When the team uses several words for the same concept, pick the best one and retire the rest. Record retired synonyms as aliases on the entry (see "Per entry"). Settled distinctions go to the Flagged ambiguities tail. The glossary is not a record of all words the team has ever used — it is the team's agreed-upon vocabulary.

## The file stands on its own

Each entry teaches its concept to a reader with no access to anything else — no codebase, no PR history, no architecture meetings, no Slack. This rules out:

- Implementation specifics (file paths, class names, function signatures, table names, library calls)
- Status fields, dates, owners on the entries
- Examples drawn from current code
- Links to PRs, issues, channels, or roadmap milestones
- Version-specific claims ("currently uses X; migrating to Y")

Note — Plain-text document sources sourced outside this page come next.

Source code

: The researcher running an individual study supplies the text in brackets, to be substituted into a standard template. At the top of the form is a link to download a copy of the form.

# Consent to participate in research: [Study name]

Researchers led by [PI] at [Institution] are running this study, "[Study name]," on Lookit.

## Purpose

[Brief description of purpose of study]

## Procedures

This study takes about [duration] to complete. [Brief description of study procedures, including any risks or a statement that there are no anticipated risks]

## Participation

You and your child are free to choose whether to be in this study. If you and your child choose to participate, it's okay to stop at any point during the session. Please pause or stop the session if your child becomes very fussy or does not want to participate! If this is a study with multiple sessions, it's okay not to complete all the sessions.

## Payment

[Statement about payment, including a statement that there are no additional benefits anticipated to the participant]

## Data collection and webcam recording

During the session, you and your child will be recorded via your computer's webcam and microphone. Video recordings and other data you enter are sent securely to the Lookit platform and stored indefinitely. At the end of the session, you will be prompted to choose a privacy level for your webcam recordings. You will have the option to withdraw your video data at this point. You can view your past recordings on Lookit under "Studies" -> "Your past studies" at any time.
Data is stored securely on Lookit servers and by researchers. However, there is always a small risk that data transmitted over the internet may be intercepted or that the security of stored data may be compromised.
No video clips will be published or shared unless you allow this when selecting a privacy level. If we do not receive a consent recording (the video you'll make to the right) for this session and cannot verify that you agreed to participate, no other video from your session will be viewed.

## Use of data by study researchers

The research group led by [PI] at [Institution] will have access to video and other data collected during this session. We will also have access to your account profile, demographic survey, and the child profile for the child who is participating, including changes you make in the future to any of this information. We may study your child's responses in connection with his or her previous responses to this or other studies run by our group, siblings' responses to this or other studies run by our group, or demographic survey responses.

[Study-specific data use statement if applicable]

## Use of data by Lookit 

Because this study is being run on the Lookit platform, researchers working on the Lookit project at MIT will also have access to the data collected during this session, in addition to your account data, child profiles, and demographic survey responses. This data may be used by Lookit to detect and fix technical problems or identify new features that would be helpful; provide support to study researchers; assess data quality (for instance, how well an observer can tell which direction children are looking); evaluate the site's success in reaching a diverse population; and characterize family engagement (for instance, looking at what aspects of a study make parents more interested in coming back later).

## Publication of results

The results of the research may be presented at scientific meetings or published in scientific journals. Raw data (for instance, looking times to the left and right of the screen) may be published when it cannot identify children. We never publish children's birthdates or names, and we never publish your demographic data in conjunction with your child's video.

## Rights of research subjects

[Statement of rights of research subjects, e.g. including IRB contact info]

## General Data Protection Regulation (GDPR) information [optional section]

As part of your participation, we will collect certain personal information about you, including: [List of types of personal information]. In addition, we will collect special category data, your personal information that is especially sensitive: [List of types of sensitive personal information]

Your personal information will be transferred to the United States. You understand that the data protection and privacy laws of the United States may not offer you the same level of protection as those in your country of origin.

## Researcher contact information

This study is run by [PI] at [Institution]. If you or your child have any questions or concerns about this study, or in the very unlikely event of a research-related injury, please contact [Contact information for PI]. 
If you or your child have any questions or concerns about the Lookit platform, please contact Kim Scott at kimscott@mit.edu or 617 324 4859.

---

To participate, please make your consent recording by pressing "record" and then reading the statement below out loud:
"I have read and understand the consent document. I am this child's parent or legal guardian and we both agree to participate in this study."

Cross-references between entries within `CONCEPTS.md` are fine — they resolve internally. General programming vocabulary (caches, queues, jobs, sessions) and everyday domain English need no redefinition either.

## What earns a slot

A term qualifies when its meaning here is precise enough that a new engineer would need it defined to follow conversations, tickets, or code. General programming vocabulary does not belong, even when used heavily.

## Per entry

Definition is one sentence — what the term means in this domain, what makes it distinct from neighbors. A term with non-obvious behavioral rules (lifecycle, cancellation semantics, ownership invariants) earns a second paragraph for those rules — never for elaborating the definition itself.

When retired synonyms exist, list them as an aliases line directly under the definition: *Avoid: Booking, appointment*. Entities typically need more depth than value types; status concepts may need transition notes.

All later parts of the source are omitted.